TASK: Omit the pictures, please, and give each record below again exactly.

Stored items:
┏━━

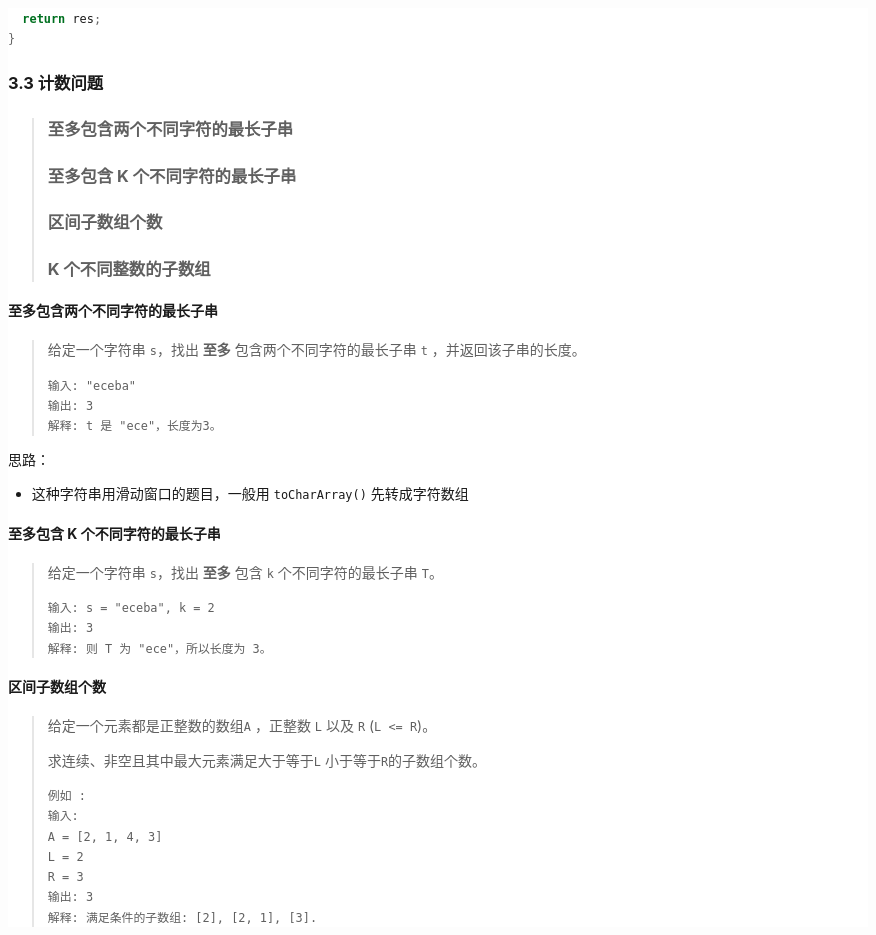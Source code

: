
 ```java
  return res;
}
```



### 3.3 计数问题

> ### 至多包含两个不同字符的最长子串
>
> ### 至多包含 K 个不同字符的最长子串
>
> ### 区间子数组个数
>
> ### K 个不同整数的子数组

#### 至多包含两个不同字符的最长子串

> 给定一个字符串 `s`，找出 **至多** 包含两个不同字符的最长子串 `t` ，并返回该子串的长度。
>
> ```
> 输入: "eceba"
> 输出: 3
> 解释: t 是 "ece"，长度为3。
> ```

思路：

- 这种字符串用滑动窗口的题目，一般用 `toCharArray()` 先转成字符数组



#### 至多包含 K 个不同字符的最长子串

> 给定一个字符串 `s`，找出 **至多** 包含 `k` 个不同字符的最长子串 `T`。
>
> ```
> 输入: s = "eceba", k = 2
> 输出: 3
> 解释: 则 T 为 "ece"，所以长度为 3。
> ```



#### 区间子数组个数

> 给定一个元素都是正整数的数组`A` ，正整数 `L` 以及 `R` (`L <= R`)。
>
> 求连续、非空且其中最大元素满足大于等于`L` 小于等于`R`的子数组个数。
>
> ```
> 例如 :
> 输入: 
> A = [2, 1, 4, 3]
> L = 2
> R = 3
> 输出: 3
> 解释: 满足条件的子数组: [2], [2, 1], [3].
> ```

┗━━

ANSWER SPACE:
Source code

:
 ```java
  return res;
}
```



### 3.3 计数问题

> ### 至多包含两个不同字符的最长子串
>
> ### 至多包含 K 个不同字符的最长子串
>
> ### 区间子数组个数
>
> ### K 个不同整数的子数组

#### 至多包含两个不同字符的最长子串

> 给定一个字符串 `s`，找出 **至多** 包含两个不同字符的最长子串 `t` ，并返回该子串的长度。
>
> ```
> 输入: "eceba"
> 输出: 3
> 解释: t 是 "ece"，长度为3。
> ```

思路：

- 这种字符串用滑动窗口的题目，一般用 `toCharArray()` 先转成字符数组



#### 至多包含 K 个不同字符的最长子串

> 给定一个字符串 `s`，找出 **至多** 包含 `k` 个不同字符的最长子串 `T`。
>
> ```
> 输入: s = "eceba", k = 2
> 输出: 3
> 解释: 则 T 为 "ece"，所以长度为 3。
> ```



#### 区间子数组个数

> 给定一个元素都是正整数的数组`A` ，正整数 `L` 以及 `R` (`L <= R`)。
>
> 求连续、非空且其中最大元素满足大于等于`L` 小于等于`R`的子数组个数。
>
> ```
> 例如 :
> 输入: 
> A = [2, 1, 4, 3]
> L = 2
> R = 3
> 输出: 3
> 解释: 满足条件的子数组: [2], [2, 1], [3].
> ```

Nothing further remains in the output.